Africa is already moving past defaults – Citigroup Economist says
“We also think that exploiting existing and new mineral finds will be important. Several estimates show that Africa holds around 30% of the world’s mineral resources,” Cowan said. The continent is poised to play a key role in the global green transition, with its proven reserves of cobalt, copper, lithium and nickel,
The probability of another sovereign debt default in Africa in the near term is practically zero, according to Citigroup Inc. economist David Cowan, who cites rebounding growth and multilateral support as the cushioning factors.
“We’ve reached a point now whereby the immediate threat of default has probably receded,” Cowan, a managing director and economist covering Africa at Citi Research, said in an interview with Bloomberg. “I don’t think anyone expects a default in the next six months.”
Even as Ghana and Zambia struggled this year to restructure their debt after payment failures, investors fretted over the potential for more defaults because of tighter monetary conditions. Those fears escalated in the past three months amid surging US yields and slowing global growth. However, domestic growth and the International Monetary Fund’s participation in the nations’ fiscal recast have made a credit event unlikely, Cowan said.
“There is no clear and obvious reason why we would expect a wider number of defaults across Africa in the coming years, even despite rising debt burdens in a large number of countries.”
The extra yield investors demand to own sovereign dollar bonds of African governments rather than US Treasuries has jumped 175 basis points since July to 927, according to JPMorgan Chase & Co. data. However, it is still lower than the 1000-plus levels — the widely accepted threshold that signified debt distress — that it had traded at until May.
The eurobond repayment burden of African countries is set to peak in the next two years with about $9 billion due, Bloomberg calculations show. Countries with big maturities due include Angola and Kenya.
At meetings this month in Marrakech, Morocco, the IMF said it will support at least eight countries facing a funding squeeze. Ghana and Zambia have both sought emergency bailouts and are restructuring their debts, while investors are watching Kenya, Angola, Malawi and Mozambique, among other heavily-indebted countries on the continent. Some countries that have received IMF funds are Tanzania, Ghana and Ivory Coast.
“These IMF programs are different from what we saw in the late 80s, early 90s, when cutting expenditure to stop default was the key goal,” Cowan said. “And so the drive of these programs is to increase revenue to close the fiscal deficit.”
Energy Opportunity
Cowan, who partly grew up in Africa where his father installed telex machines and joined Citigroup in 2007, said the growth rebound witnessed by many of the continent’s nations in 2021 continues to be robust.

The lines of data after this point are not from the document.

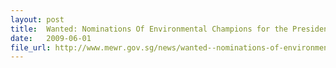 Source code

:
 ```yaml
---
layout: post
title:  Wanted: Nominations Of Environmental Champions for the President’s Award
date:   2009-06-01
file_url: http://www.mewr.gov.sg/news/wanted--nominations-of-environmental-champions-for-the-presidents-award
---
```

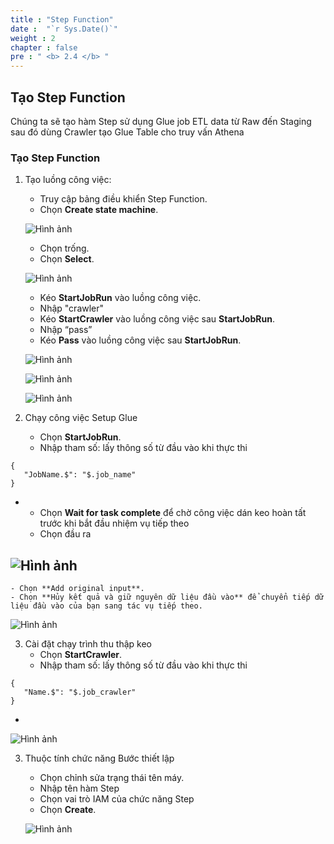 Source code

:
 ```yaml
---
title : "Step Function"
date :  "`r Sys.Date()`" 
weight : 2
chapter : false
pre : " <b> 2.4 </b> "
---
```

## Tạo Step Function

Chúng ta sẽ tạo hàm Step sử dụng Glue job ETL data từ Raw đến Staging sau đó dùng Crawler tạo Glue Table cho truy vấn Athena

### Tạo Step Function

1. Tạo luồng công việc:
    - Truy cập bảng điều khiển Step Function.
    - Chọn **Create state machine**.

   ![Hình ảnh](/repo_pmt_ws-001/images/2/070.png?featherlight=false&width=90pc)
    - Chọn trống.
    - Chọn **Select**.

   ![Hình ảnh](/repo_pmt_ws-001/images/2/071.png?featherlight=false&width=90pc)
    - Kéo **StartJobRun** vào luồng công việc.
    - Nhập "crawler"
    - Kéo **StartCrawler** vào luồng công việc sau **StartJobRun**.
    - Nhập “pass”
    - Kéo **Pass** vào luồng công việc sau **StartJobRun**.

   ![Hình ảnh](/repo_pmt_ws-001/images/2/072.png?featherlight=false&width=90pc)

   ![Hình ảnh](/repo_pmt_ws-001/images/2/073.png?featherlight=false&width=90pc)

   ![Hình ảnh](/repo_pmt_ws-001/images/2/076.png?featherlight=false&width=90pc)

2. Chạy công việc Setup Glue
    - Chọn **StartJobRun**.
    - Nhập tham số: lấy thông số từ đầu vào khi thực thi
```
{
   "JobName.$": "$.job_name"
}
```
-
    - Chọn **Wait for task complete** để chờ công việc dán keo hoàn tất trước khi bắt đầu nhiệm vụ tiếp theo
    - Chọn đầu ra

![Hình ảnh](/repo_pmt_ws-001/images/2/074.png?featherlight=false&width=90pc)
-
    - Chọn **Add original input**.
    - Chọn **Hủy kết quả và giữ nguyên dữ liệu đầu vào** để chuyển tiếp dữ liệu đầu vào của bạn sang tác vụ tiếp theo.

![Hình ảnh](/repo_pmt_ws-001/images/2/075.png?featherlight=false&width=90pc)

3. Cài đặt chạy trình thu thập keo
    - Chọn **StartCrawler**.
    - Nhập tham số: lấy thông số từ đầu vào khi thực thi
```
{
   "Name.$": "$.job_crawler"
}
```
-
![Hình ảnh](/repo_pmt_ws-001/images/2/077.png?featherlight=false&width=90pc)

3. Thuộc tính chức năng Bước thiết lập
    - Chọn chỉnh sửa trạng thái tên máy.
    - Nhập tên hàm Step
    - Chọn vai trò IAM của chức năng Step
    - Chọn **Create**.

   ![Hình ảnh](/repo_pmt_ws-001/images/2/078.png?featherlight=false&width=90pc)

He said good growth paired well with evolving economic policy, and would allow debt levels to stabilize and fall. IMF forecasts point to faster growth next year: 5.3% in Kenya, 8.8% in Senegal and 4.3% in Zambia.
Commodities will form a part of this growth story, particularly gas which has been discovered in a number of regions.
“We also think that exploiting existing and new mineral finds will be important. Several estimates show that Africa holds around 30% of the world’s mineral resources,” Cowan said. The continent is poised to play a key role in the global green transition, with its proven reserves of cobalt, copper, lithium and nickel, he said.